Eleições municipais sepultam sinal de “terceira via”

As eleições municipais de Mossoró, deste ano, sepultaram o mínimo sinal de surgimento de uma “terceira via” política em Mossoró. Não ficou sequer um rastro dessa hipótese. Foi pífia a votação dos três candidatos a prefeito por partidos de pequeno porte.

Voltou, com força total, a bipolarização fechada entre dois grupos do clã Rosado.

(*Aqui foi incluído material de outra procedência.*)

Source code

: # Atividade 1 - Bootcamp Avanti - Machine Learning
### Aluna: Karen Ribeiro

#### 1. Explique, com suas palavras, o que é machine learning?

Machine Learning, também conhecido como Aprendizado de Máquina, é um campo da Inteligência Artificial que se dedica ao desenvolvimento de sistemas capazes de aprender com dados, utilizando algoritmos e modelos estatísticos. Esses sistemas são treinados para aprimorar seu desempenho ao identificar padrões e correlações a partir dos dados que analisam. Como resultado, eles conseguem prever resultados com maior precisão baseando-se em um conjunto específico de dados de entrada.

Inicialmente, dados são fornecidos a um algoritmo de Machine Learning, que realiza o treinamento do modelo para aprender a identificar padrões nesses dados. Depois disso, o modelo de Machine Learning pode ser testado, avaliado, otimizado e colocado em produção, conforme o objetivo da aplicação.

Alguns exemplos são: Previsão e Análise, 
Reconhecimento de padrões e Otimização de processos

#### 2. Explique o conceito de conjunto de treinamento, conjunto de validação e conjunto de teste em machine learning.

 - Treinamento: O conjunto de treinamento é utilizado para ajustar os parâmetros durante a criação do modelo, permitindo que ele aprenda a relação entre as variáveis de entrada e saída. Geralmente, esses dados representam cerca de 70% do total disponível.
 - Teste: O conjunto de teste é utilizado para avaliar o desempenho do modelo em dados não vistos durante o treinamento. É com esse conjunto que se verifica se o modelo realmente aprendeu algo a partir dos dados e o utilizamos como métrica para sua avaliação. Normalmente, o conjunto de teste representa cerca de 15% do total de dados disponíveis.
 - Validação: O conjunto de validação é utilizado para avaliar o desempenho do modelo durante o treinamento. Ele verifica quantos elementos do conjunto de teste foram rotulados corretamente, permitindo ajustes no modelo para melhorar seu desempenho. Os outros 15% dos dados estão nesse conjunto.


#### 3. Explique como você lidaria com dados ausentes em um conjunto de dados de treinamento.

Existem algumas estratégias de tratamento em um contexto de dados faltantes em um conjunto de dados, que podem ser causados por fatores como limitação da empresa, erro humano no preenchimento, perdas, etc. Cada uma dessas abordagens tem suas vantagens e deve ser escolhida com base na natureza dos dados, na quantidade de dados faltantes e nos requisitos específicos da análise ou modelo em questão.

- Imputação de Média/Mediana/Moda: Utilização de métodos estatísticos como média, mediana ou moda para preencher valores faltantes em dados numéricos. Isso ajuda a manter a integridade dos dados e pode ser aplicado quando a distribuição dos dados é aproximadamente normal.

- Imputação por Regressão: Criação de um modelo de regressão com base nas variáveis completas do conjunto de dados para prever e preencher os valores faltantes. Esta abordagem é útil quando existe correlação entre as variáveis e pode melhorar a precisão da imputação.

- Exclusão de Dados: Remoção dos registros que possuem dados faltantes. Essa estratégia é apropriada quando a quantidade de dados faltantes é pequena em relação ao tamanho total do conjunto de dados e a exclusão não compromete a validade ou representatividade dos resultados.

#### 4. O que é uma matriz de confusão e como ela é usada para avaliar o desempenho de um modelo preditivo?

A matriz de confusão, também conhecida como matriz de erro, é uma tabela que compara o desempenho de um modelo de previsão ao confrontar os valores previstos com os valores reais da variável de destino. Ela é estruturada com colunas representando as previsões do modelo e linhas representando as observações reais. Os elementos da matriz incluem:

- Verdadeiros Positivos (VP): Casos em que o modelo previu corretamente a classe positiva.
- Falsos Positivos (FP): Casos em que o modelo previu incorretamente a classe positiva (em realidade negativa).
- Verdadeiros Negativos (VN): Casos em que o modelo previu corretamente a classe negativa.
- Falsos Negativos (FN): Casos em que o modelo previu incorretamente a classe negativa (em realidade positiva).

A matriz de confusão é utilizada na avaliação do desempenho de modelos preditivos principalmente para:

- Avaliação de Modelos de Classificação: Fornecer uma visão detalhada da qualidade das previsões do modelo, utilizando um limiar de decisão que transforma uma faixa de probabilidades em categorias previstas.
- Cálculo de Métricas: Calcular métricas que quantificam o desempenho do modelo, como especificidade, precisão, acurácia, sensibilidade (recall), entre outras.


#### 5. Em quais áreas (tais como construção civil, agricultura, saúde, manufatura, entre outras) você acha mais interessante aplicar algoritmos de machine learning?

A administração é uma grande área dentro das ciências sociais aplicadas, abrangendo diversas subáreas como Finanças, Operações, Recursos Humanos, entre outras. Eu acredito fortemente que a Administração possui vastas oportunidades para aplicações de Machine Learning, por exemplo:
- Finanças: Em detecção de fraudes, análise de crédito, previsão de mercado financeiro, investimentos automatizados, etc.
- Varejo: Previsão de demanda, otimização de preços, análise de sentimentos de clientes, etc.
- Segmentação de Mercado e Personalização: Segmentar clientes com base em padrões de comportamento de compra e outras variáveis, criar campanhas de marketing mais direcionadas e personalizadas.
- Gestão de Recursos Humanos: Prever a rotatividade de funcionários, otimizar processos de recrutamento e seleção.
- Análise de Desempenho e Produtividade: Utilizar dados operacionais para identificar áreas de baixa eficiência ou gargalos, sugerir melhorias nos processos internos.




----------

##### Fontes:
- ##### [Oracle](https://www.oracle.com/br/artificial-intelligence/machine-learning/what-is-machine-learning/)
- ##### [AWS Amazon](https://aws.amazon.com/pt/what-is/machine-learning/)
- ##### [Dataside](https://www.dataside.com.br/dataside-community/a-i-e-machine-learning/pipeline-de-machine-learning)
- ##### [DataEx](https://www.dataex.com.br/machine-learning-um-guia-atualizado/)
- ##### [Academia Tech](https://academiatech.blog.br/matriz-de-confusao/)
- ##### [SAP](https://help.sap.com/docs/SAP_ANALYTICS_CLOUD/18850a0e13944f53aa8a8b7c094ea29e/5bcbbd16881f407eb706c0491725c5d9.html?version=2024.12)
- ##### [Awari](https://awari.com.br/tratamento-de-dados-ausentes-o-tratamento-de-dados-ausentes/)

Em 2008, eleições municipais anteriores, o então vereador Renato Fernandes (PR) ainda apareceu como uma tênue alternativa, mesmo com uma campanha “soft” (leve). Obteve 11.306 votos (9,17%). Com a soma dos 464 votos (0,38%) de Heronildes Bezerra, “Heró”  (PRTB), a oposição não-Rosado alcançou 9,55 pontos percentuais de votos válidos.

Nas eleições deste ano, os três candidatos não-Rosado tiveram desempenho sofrível. Josué Moreira (PSDC) – 1.932 (1,43%); Raimundo Nonato Sobrinho (Psol), “Cinquentinha” – 948 (0,70%) e Edinaldo Calixto (PRTB) – 0 (votos sob questionamento judicial).

Cláudia Regina (DEM) – 68.604 (50,90%) e Larissa Rosado (PSB) – 63.309 (46,97%), que bipolarizaram a disputa, somaram 97,87 pontos percentuais dos votos válidos.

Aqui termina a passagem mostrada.